- February 14, 2018
- Posted by: Robert Grossman
- Category: Employee Engagement, Leadership, Teamwork, Trust
Employee Engagement is very low in U.S. based companies. Gallup in their 2017 report The State of The American Workforce found that only 33% of employe are engaged at work. This is important because highly engaged employees are emotionally committed to their organization’s goals and use their discretionary effort to go the extra mile on behalf of their organization. They also found the following in their survey:
- 51% of employees are actively looking for a new job or watching for openings.
- 21% of employees strongly agree their performance in managed in a way that motivates them to do outstanding work.
- 22% of employees strongly agree the leadership of their organization has a clear direction for the organization.
- 15% of employees strongly agree the leadership of their organization makes them enthusiastic about the future.
- 13% of employees strongly agree the leadership of their organization communicates effectively with the rest of the organization.

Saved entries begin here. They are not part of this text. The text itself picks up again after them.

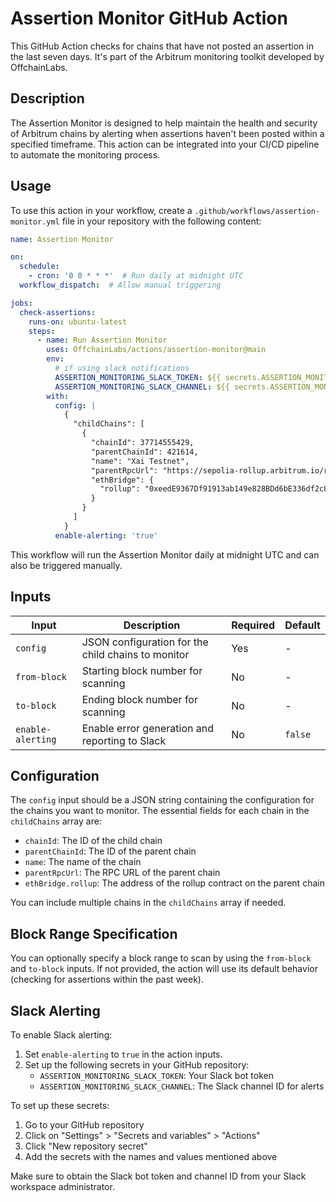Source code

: # Assertion Monitor GitHub Action

This GitHub Action checks for chains that have not posted an assertion in the last seven days. It's part of the Arbitrum monitoring toolkit developed by OffchainLabs.

## Description

The Assertion Monitor is designed to help maintain the health and security of Arbitrum chains by alerting when assertions haven't been posted within a specified timeframe. This action can be integrated into your CI/CD pipeline to automate the monitoring process.

## Usage

To use this action in your workflow, create a `.github/workflows/assertion-monitor.yml` file in your repository with the following content:

```yaml
name: Assertion Monitor

on:
  schedule:
    - cron: '0 0 * * *'  # Run daily at midnight UTC
  workflow_dispatch:  # Allow manual triggering

jobs:
  check-assertions:
    runs-on: ubuntu-latest
    steps:
      - name: Run Assertion Monitor
        uses: OffchainLabs/actions/assertion-monitor@main
        env:
          # if using slack notifications
          ASSERTION_MONITORING_SLACK_TOKEN: ${{ secrets.ASSERTION_MONITORING_SLACK_TOKEN }}
          ASSERTION_MONITORING_SLACK_CHANNEL: ${{ secrets.ASSERTION_MONITORING_SLACK_CHANNEL }}
        with:
          config: |
            {
              "childChains": [
                {
                  "chainId": 37714555429,
                  "parentChainId": 421614,
                  "name": "Xai Testnet",
                  "parentRpcUrl": "https://sepolia-rollup.arbitrum.io/rpc",
                  "ethBridge": {
                    "rollup": "0xeedE9367Df91913ab149e828BDd6bE336df2c892"
                  }
                }
              ]
            }
          enable-alerting: 'true'
```

This workflow will run the Assertion Monitor daily at midnight UTC and can also be triggered manually.

## Inputs

| Input             | Description                                        | Required | Default |
| ----------------- | -------------------------------------------------- | -------- | ------- |
| `config`          | JSON configuration for the child chains to monitor | Yes      | -       |
| `from-block`      | Starting block number for scanning                 | No       | -       |
| `to-block`        | Ending block number for scanning                   | No       | -       |
| `enable-alerting` | Enable error generation and reporting to Slack     | No       | `false` |

## Configuration

The `config` input should be a JSON string containing the configuration for the chains you want to monitor. The essential fields for each chain in the `childChains` array are:

- `chainId`: The ID of the child chain
- `parentChainId`: The ID of the parent chain
- `name`: The name of the chain
- `parentRpcUrl`: The RPC URL of the parent chain
- `ethBridge.rollup`: The address of the rollup contract on the parent chain

You can include multiple chains in the `childChains` array if needed.

## Block Range Specification

You can optionally specify a block range to scan by using the `from-block` and `to-block` inputs. If not provided, the action will use its default behavior (checking for assertions within the past week).

## Slack Alerting

To enable Slack alerting:

1. Set `enable-alerting` to `true` in the action inputs.
2. Set up the following secrets in your GitHub repository:
   - `ASSERTION_MONITORING_SLACK_TOKEN`: Your Slack bot token
   - `ASSERTION_MONITORING_SLACK_CHANNEL`: The Slack channel ID for alerts

To set up these secrets:
1. Go to your GitHub repository
2. Click on "Settings" > "Secrets and variables" > "Actions"
3. Click "New repository secret"
4. Add the secrets with the names and values mentioned above

Make sure to obtain the Slack bot token and channel ID from your Slack workspace administrator.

Conversely, Gallup found that organizations who rank in the top 25% of employee engagement found:
- 41% lower absenteeism
- 54% lower turn-over
- 70% fewer safety incidents
- 58% few patient safety incident
- 40% fewer quality incidents
- 17% boost in productivity
- 20% higher sales
- 21% higher profitability
In addition, the stock prices of organizations that are part of Fortune magazine’s “100 Best Companies to Work For” rose an average of 14% over a period of seven years, compared to 5% for the overall market, in other words, doing well for your employees results in doing well for your stockholders.
What do employees who are not highly engaged do? They might look for work elsewhere—or perhaps even worse, stay and do the bare minimum to remain employed. There are many studies that investigate why good employees leave their jobs. These studies have consistently discovered the following reasons for employee departure:
- Lack of meaningful work
- Lack of trust and respect
- Lack of support from direct supervisors and management
- Lack of appreciation
- Constantly shifting priorities and reorganization
- Feeling ignored or micromanaged
- Actively Disengaged – employees who are fundamentally disconnected from their job. Disengaged employees are not only unproductive, but their attitudes and perceptions spread through the company, resulting in poor performance, lowered job satisfaction and decreased productivity.
- Not Engaged Employees – employees who simply come to work for a paycheck and complete their perceived job or functions for the company. Day in and day out, these employees are not cheerleaders for the company or its objectives; however, they are not obstacles either. In some instances, these employees are referred to as the “blind followers” or “sheep.” Who will they follow?
- Actively Engaged – employees who stand out from the others. Actively engaged employees are strongly aligned with the organization’s objectives and goals, and they care about the company’s success. They are always looking for ways to improve the company, as well as themselves.